The Snow Child: This was one of my favorite reads of the year.  The book is so well written that it practically whisks you away to the Alaskan frontier when it was first being settled by homesteaders.  The couple at the focus of a book long for a child, and when the one that they build out of snow seemingly comes to life, it takes them on a magical and heartfelt journey.  I simply loved every single thing about this book and would highly, highly recommend it.

The Invention of Wings: This was another favorite for one simple reason: the characters.  Sue Monk Kidd brings her characters to life in such a way that you mourn them when the book is over.  This book left me speechless with its spanning, historical plot- a brilliant read.

We Are Water: Whoa…this is a heavy book.  Perhaps I am just in a place in my life right now where I want to read books that have a redeeming quality about them.  I don’t need a super happy ending where everyone hugs it out and flies away on a rainbow… just a conclusion that leaves you with a bit of hope.  This was much too dark and ultimately sad, for my taste, though Lamb tries to end the book on a hopeful note.  Too little too late for my taste!

Astrid & Veronika: So many of you loved this book that it made me really, really want to love it.  I tried, I really did!  The writing was just beautiful, but ultimately, the story did not hold my interest.  I kept waiting to get into it, and although I made it to the end, it never really caught a hold of me, and I never fell for the characters.
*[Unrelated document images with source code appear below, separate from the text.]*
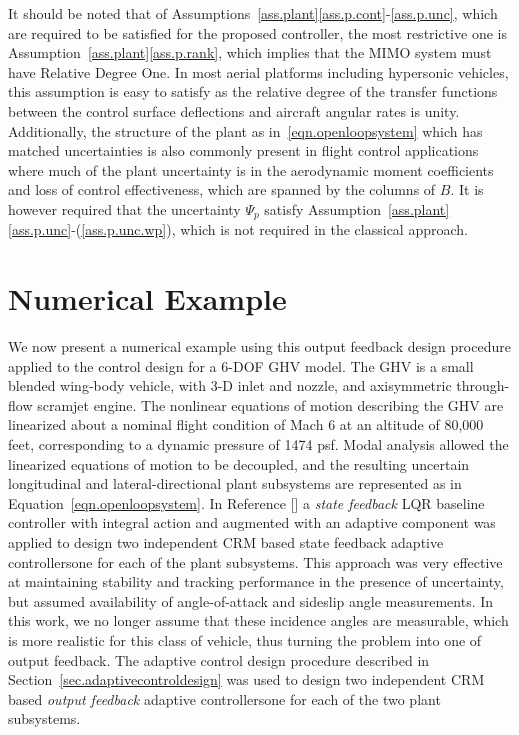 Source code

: \documentclass[]{../sty/aiaa-tc}
\begin{document}
  It should be noted that of Assumptions~\ref{ass.plant}\ref{ass.p.cont}-\ref{ass.p.unc}, which are required to be satisfied for the proposed controller, the most restrictive one is Assumption~\ref{ass.plant}\ref{ass.p.rank}, which implies that the MIMO system must have Relative Degree One.
  In most aerial platforms including hypersonic vehicles, this assumption is easy to satisfy as the relative degree of the transfer functions between the control surface deflections and aircraft angular rates is unity.
  Additionally, the structure of the plant as in\ \eqref{eqn.openloopsystem} which has matched uncertainties is also commonly present in flight control applications where much of the plant uncertainty is in the aerodynamic moment coefficients and loss of control effectiveness, which are spanned by the columns of $B$.
  It is however required that the uncertainty $\Psi_{p}$ satisfy Assumption~\ref{ass.plant}\ref{ass.p.unc}-(\ref{ass.p.unc.wp}), which is not required in the classical approach.

  \section{Numerical Example}\label{sec.example}

  We now present a numerical example using this output feedback design procedure applied to the control design for a 6-DOF GHV model\cite{wiese.adaptive.2013,rollins.nonlinear.2013}.
  The GHV is a small blended wing-body vehicle, with 3-D inlet and nozzle, and axisymmetric through-flow scramjet engine.
  The nonlinear equations of motion describing the GHV are linearized about a nominal flight condition of Mach 6 at an altitude of 80,000 feet, corresponding to a dynamic pressure of 1474 psf.
  Modal analysis allowed the linearized equations of motion to be decoupled, and the resulting uncertain longitudinal and lateral-directional plant subsystems are represented as in Equation\ \eqref{eqn.openloopsystem}.
  In Reference [] a \textit{state feedback} LQR baseline controller with integral action and augmented with an adaptive component was applied to design two independent CRM based state feedback adaptive controllers\textemdash{}one for each of the plant subsystems.
  This approach was very effective at maintaining stability and tracking performance in the presence of uncertainty, but assumed availability of angle-of-attack and sideslip angle measurements.
  In this work, we no longer assume that these incidence angles are measurable, which is more realistic for this class of vehicle, thus turning the problem into one of output feedback.
  The adaptive control design procedure described in Section~\ref{sec.adaptivecontroldesign} was used to design two independent CRM based \textit{output feedback} adaptive controllers\textemdash{}one for each of the two plant subsystems.
\end{document}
2015-01-04_0002Next up, during the month of December, I read these four.  I’ll come right out and say it…good reads, but not at the top of my list for the year.

Astonish Me: This was my favorite of the bunch.  I really enjoyed Shipstead’s first book, Seating Arrangements, so I was looking forward to her second book.  I find reviewers to be especially harsh when it comes to a popular author’s second book- and I’ll admit that the Amazon reviews initially turned me off from reading Astonish Me.  I’m glad I gave it a second chance.  The book follows the life of a ballerina, and I really felt that Shipstead nailed it; taking us inside the hidden world of professional ballet.  I enjoyed her characters as well, especially the relationship between the main character and her husband.  I found it fascinating to watch it unfold.
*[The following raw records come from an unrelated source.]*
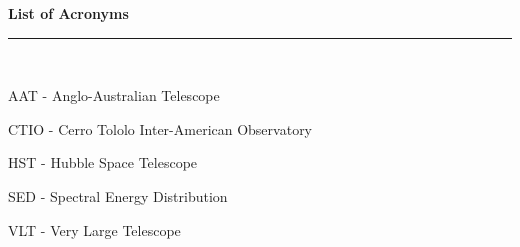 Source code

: \thispagestyle{empty}
\begin{raggedleft}
\vspace*{23mm}
\hfill {\huge {\bf {List of Acronyms}}} \\
\vspace{6mm}
\hfill \rule{4in}{.015in} \\
\vspace{19mm}
\end{raggedleft}




%
%

AAT - Anglo-Australian Telescope

CTIO - Cerro Tololo Inter-American Observatory

HST - Hubble Space Telescope

SED - Spectral Energy Distribution

VLT - Very Large Telescope
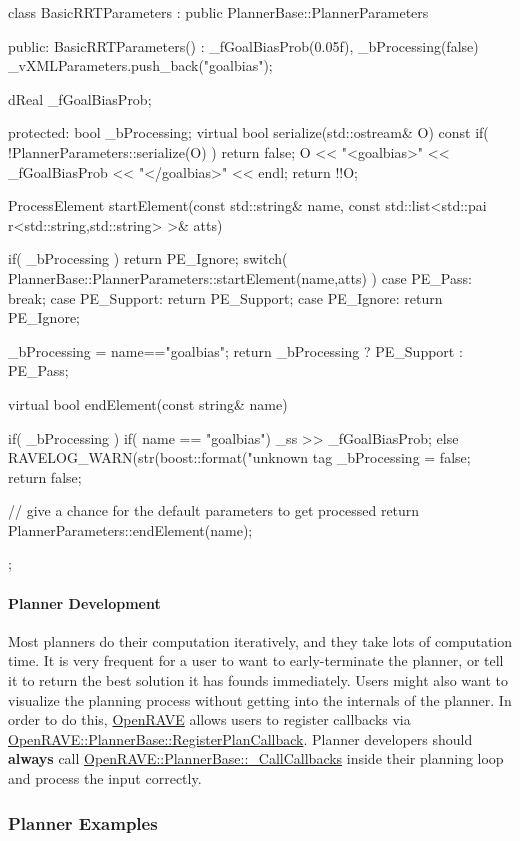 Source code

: \begin{DoxyCode}
class BasicRRTParameters : public PlannerBase::PlannerParameters
{
public:
BasicRRTParameters() : _fGoalBiasProb(0.05f), _bProcessing(false) {
        _vXMLParameters.push_back("goalbias");
    }
    
    dReal _fGoalBiasProb; 

 protected:
    bool _bProcessing;
    virtual bool serialize(std::ostream& O) const
    {
        if( !PlannerParameters::serialize(O) )
            return false;
        O << "<goalbias>" << _fGoalBiasProb << "</goalbias>" << endl;
        return !!O;
    }

    ProcessElement startElement(const std::string& name, const std::list<std::pai
      r<std::string,std::string> >& atts)
    {
        if( _bProcessing )
            return PE_Ignore;
        switch( PlannerBase::PlannerParameters::startElement(name,atts) ) {
            case PE_Pass: break;
            case PE_Support: return PE_Support;
            case PE_Ignore: return PE_Ignore;
        }
        
        _bProcessing = name=="goalbias";
        return _bProcessing ? PE_Support : PE_Pass;
    }
    
    virtual bool endElement(const string& name)
    {
        if( _bProcessing ) {
            if( name == "goalbias")
                _ss >> _fGoalBiasProb;
            else
                RAVELOG_WARN(str(boost::format("unknown tag %
            _bProcessing = false;
            return false;
        }

        // give a chance for the default parameters to get processed
        return PlannerParameters::endElement(name);
    }
};
\end{DoxyCode}
\hypertarget{arch__planner_planner_development}{}\paragraph{Planner Development}\label{arch__planner_planner_development}
Most planners do their computation iteratively, and they take lots of computation time. It is very frequent for a user to want to early-\/terminate the planner, or tell it to return the best solution it has founds immediately. Users might also want to visualize the planning process without getting into the internals of the planner. In order to do this, \hyperlink{namespaceOpenRAVE}{OpenRAVE} allows users to register callbacks via \hyperlink{classOpenRAVE_1_1PlannerBase_a7b72116e4770d98f2a78297246a679e8}{OpenRAVE::PlannerBase::RegisterPlanCallback}. Planner developers should {\bfseries always} call \hyperlink{classOpenRAVE_1_1PlannerBase_a4b980a3cc0e8fc7abd2d0afe472ef695}{OpenRAVE::PlannerBase::\_\-CallCallbacks} inside their planning loop and process the input correctly.\hypertarget{arch__planner_planner_examples}{}\subsubsection{Planner Examples}\label{arch__planner_planner_examples}
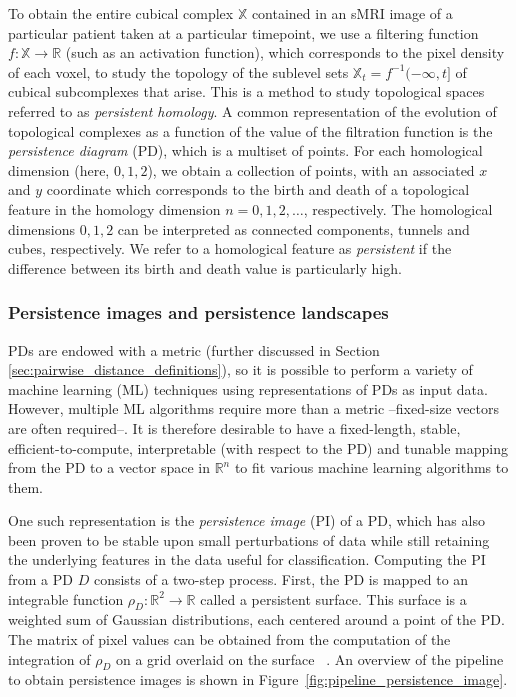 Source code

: \documentclass{article}
\begin{document}
To obtain the entire cubical complex $\mathbb{X}$ contained in an sMRI image of a particular patient
taken at a particular timepoint, we use a filtering function $f:\mathbb{X}\to\mathbb{R}$ (such as an
activation function), which corresponds to the pixel density of each voxel, to study the topology of
the sublevel sets $\mathbb{X}_t=f^{-1}(-\infty, t]$ of cubical subcomplexes that arise. This is a
method to study topological spaces referred to as \emph{persistent homology}. A common
representation of the evolution of topological complexes as a function of the value of the
filtration function is the \emph{persistence diagram} (PD), which is a multiset of points. For each
homological dimension (here, $0,1,2$), we obtain a collection of points, with an associated $x$ and
$y$ coordinate which corresponds to the birth and death of a topological feature in the homology
dimension $n=0,1,2,\ldots$, respectively. The homological dimensions $0,1,2$ can be interpreted as
connected components, tunnels and cubes, respectively. We refer to a homological feature as
\emph{persistent} if the difference between its birth and death value is particularly high.


\subsubsection{Persistence images and persistence
  landscapes}\label{sec:theory_persistence_landscape_persistence_image}

PDs are endowed with a metric (further discussed in Section
\ref{sec:pairwise_distance_definitions}), so it is possible to perform a variety of machine learning
(ML) techniques using representations of PDs as input data. However, multiple ML algorithms
require more than a metric --fixed-size vectors are often required--. It is therefore
desirable to have a fixed-length, stable, efficient-to-compute, interpretable (with respect to the
PD) and tunable mapping from the PD to a vector space in $\mathbb{R}^n$ to fit various machine
learning algorithms to them.

One such representation is the \emph{persistence image} (PI) of a PD, which has also been proven to
be stable upon small perturbations of data while still retaining the underlying features in the data
useful for classification. Computing the PI from a PD $D$ consists of a two-step process. First, the
PD is mapped to an integrable function $\rho_D : \mathbb{R}^2\to \mathbb{R}$ called a persistent
surface. This surface is a weighted sum of Gaussian distributions, each centered around a point of
the PD. The matrix of pixel values can be obtained from the computation of the integration of
$\rho_D$ on a grid overlaid on the surface ~\citet{adams2017persistence}. An overview of the
pipeline to obtain persistence images is shown in Figure~\ref{fig:pipeline_persistence_image}.
\end{document}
Small Blessings: A very sweet story- not overly intellectual or complicated.  I would save this for a beach read, and enjoy it with a cocktail.  Fun and well-written, the story moves along swiftly.

Me Before You: I liked this book, I really did.  But I felt the ending was a bit cheesy and the plot a bit predictable.  What I did love about it was the relationship between the main characters- it warmed your heart to watch it evolve.  Here’s the synopsis…but I’ll warn you, this pretty much gives you the whole plot line, so although I liked the book, I never like to be able to see the entire plot laid out before I even begin.  “Before Louisa met Will, her plans didn’t reach beyond their tiny English town. Will was used to closing multimillion-dollar deals, blew off steam scaling mountains, leaping from planes, and enjoying exquisite women–until an accident left him paralyzed and seriously depressed. When his mother hires Lou to keep his spirits up, he meets her awkward overtures with caustic contempt, but she’s tenacious and oddly endearing. Their fondness grows into something deeper, gaining urgency when she realizes his determination to end his life, and her efforts to convince him of its value throw her own bland ambitions into question.”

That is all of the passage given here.